Fête de saint Pierre-aux-liens


Le calendrier romain général, jusqu'à sa révision par le pape Jean XXIII en 1960, indiquait le 1er août comme fête de Saint-Pierre-aux-Liens58. Dans l'Église orthodoxe le 16 janvier est la fête des « Chaînes de Saint Pierre ». Cette fête rappelle l'épisode raconté dans les Actes des Apôtres au chapitre 12 (Ac 12) : alors que Pierre est dans une prison de Jérusalem, un ange vient le délivrer et faire tomber ses liens. Il peut alors, croyant avoir rêvé, revenir chez ses amis, à leur grande surprise.


Le 18 novembre, les deux grandes basiliques romaines, consacrés à Pierre et Paul sont fêtées ensemble : c'est encore une fois l'occasion pour l'Église d'unir ses deux apôtres.


Pierre dans les arts et la littérature


Architecture


Un grand nombre d'églises ont été dédicacées à saint Pierre. La plus importante et certainement la première en ancienneté est la basilique Saint-Pierre, bâtie sur la tombe de l'apôtre. Les autres églises construites, à toutes les époques et en tous les lieux, marquent souvent un attachement particulier à l'apôtre et à la papauté : c'est par exemple le cas lorsque Prosper Guéranger restaure l'abbaye de Solesmes.


Arts figuratifs


Mosaïque représentant la scène de la Traditio legis.

Une image représentant les visages des apôtres Pierre et Paul est gravée sur la « tombe de l'enfant Asellus » au ive siècle.

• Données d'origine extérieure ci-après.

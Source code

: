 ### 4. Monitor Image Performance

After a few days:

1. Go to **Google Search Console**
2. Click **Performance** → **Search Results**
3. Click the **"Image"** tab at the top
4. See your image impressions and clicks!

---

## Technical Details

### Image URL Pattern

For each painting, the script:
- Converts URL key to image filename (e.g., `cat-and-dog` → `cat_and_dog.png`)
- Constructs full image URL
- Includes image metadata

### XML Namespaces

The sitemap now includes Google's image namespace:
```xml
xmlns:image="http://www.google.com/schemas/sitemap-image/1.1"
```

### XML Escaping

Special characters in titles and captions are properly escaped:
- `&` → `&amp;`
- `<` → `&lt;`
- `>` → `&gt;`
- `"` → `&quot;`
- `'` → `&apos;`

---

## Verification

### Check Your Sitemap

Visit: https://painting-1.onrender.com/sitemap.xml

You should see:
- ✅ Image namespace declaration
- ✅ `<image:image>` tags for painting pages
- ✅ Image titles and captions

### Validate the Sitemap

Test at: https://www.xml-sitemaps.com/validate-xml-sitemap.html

En peinture, l'une des premières figuration de Pierre est une icône du vie siècle. Au cours des siècles le personnage reste un thème classique d'inspiration. Les épisodes évangéliques sont représentés mais on rencontre aussi couramment des scènes issues des textes apocryphes, telle son crucifiement la tête en bas.

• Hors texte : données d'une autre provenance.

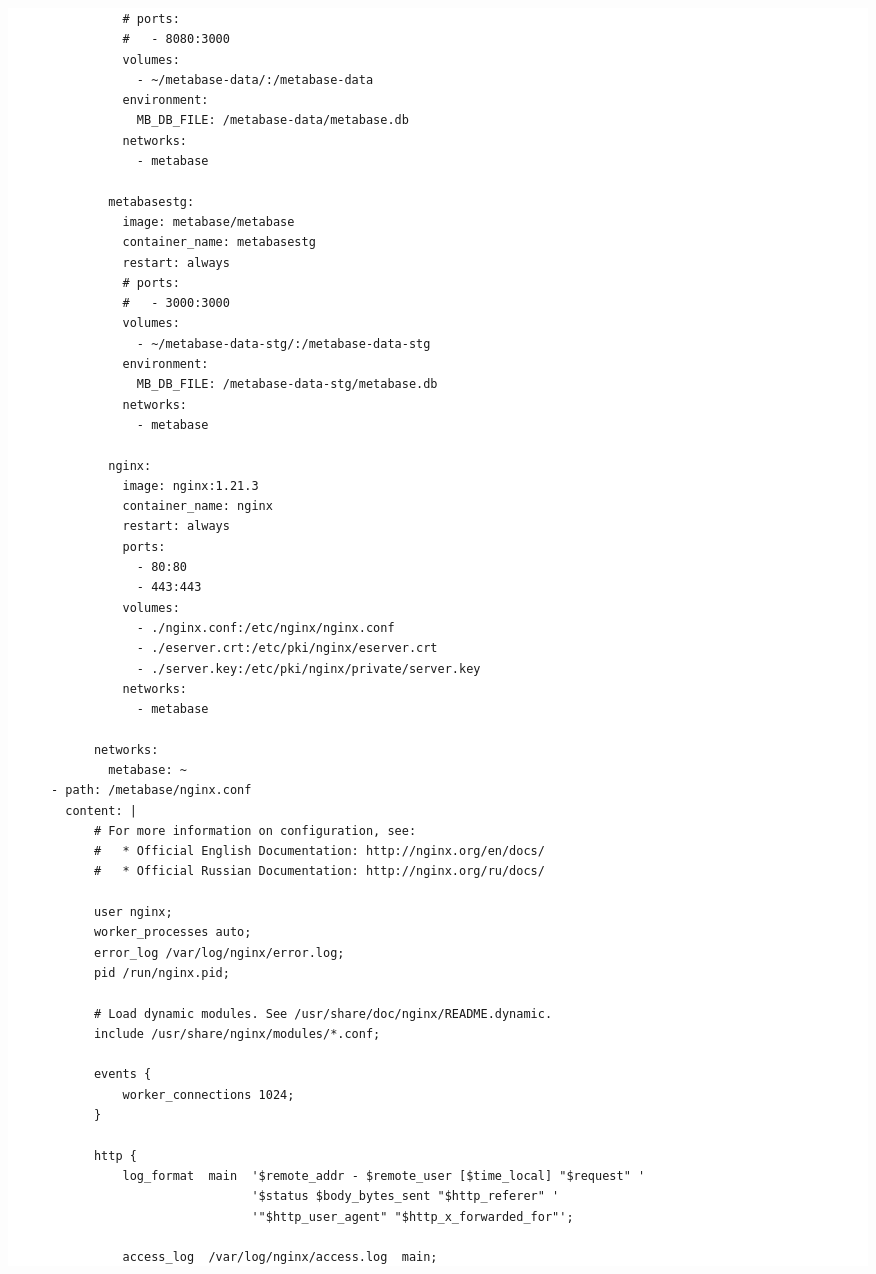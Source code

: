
 ```linenums="1"
                # ports:
                #   - 8080:3000
                volumes:
                  - ~/metabase-data/:/metabase-data
                environment:
                  MB_DB_FILE: /metabase-data/metabase.db
                networks:
                  - metabase

              metabasestg:
                image: metabase/metabase
                container_name: metabasestg
                restart: always
                # ports:
                #   - 3000:3000
                volumes:
                  - ~/metabase-data-stg/:/metabase-data-stg
                environment:
                  MB_DB_FILE: /metabase-data-stg/metabase.db
                networks:
                  - metabase

              nginx:
                image: nginx:1.21.3
                container_name: nginx
                restart: always
                ports:
                  - 80:80
                  - 443:443
                volumes:
                  - ./nginx.conf:/etc/nginx/nginx.conf
                  - ./eserver.crt:/etc/pki/nginx/eserver.crt
                  - ./server.key:/etc/pki/nginx/private/server.key
                networks:
                  - metabase

            networks:
              metabase: ~
      - path: /metabase/nginx.conf
        content: |
            # For more information on configuration, see:
            #   * Official English Documentation: http://nginx.org/en/docs/
            #   * Official Russian Documentation: http://nginx.org/ru/docs/

            user nginx;
            worker_processes auto;
            error_log /var/log/nginx/error.log;
            pid /run/nginx.pid;

            # Load dynamic modules. See /usr/share/doc/nginx/README.dynamic.
            include /usr/share/nginx/modules/*.conf;

            events {
                worker_connections 1024;
            }

            http {
                log_format  main  '$remote_addr - $remote_user [$time_local] "$request" '
                                  '$status $body_bytes_sent "$http_referer" '
                                  '"$http_user_agent" "$http_x_forwarded_for"';

                access_log  /var/log/nginx/access.log  main;

```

Dans toute la chrétienté, les statues et les peintures représentant saint Pierre sont innombrables : il est traditionnellement montré comme un homme de forte stature, à la chevelure abondante, portant la barbe. Il peut être figuré debout, siégeant sur un trône, tirant des filets de pêche ou même pleurant, et souvent tenant en mains les clefs du paradis avec parfois un coq à ses pieds. Les statues de saint Pierre sont toujours présentes dans les églises cathédrales des diocèses.


Les fresques de La Vie de saint Pierre par Masolino da Panicale, Masaccio et Filippino Lippi dans la chapelle Brancacci du cloître de l'église Santa Maria del Carmine de Florence constituent un exemple de fresques de la Renaissance sur la vie du saint.


Antoine van Dyck, le représente en portrait, Tête de saint Pierre, vers 1617-1618. Le tableau est conservé au musée de l'Ermitage à Saint-Pétersbourg.


Son martyre, crucifié la tête en bas, en signe d'humilité, est une figure typique de l'art religieux depuis la Renaissance.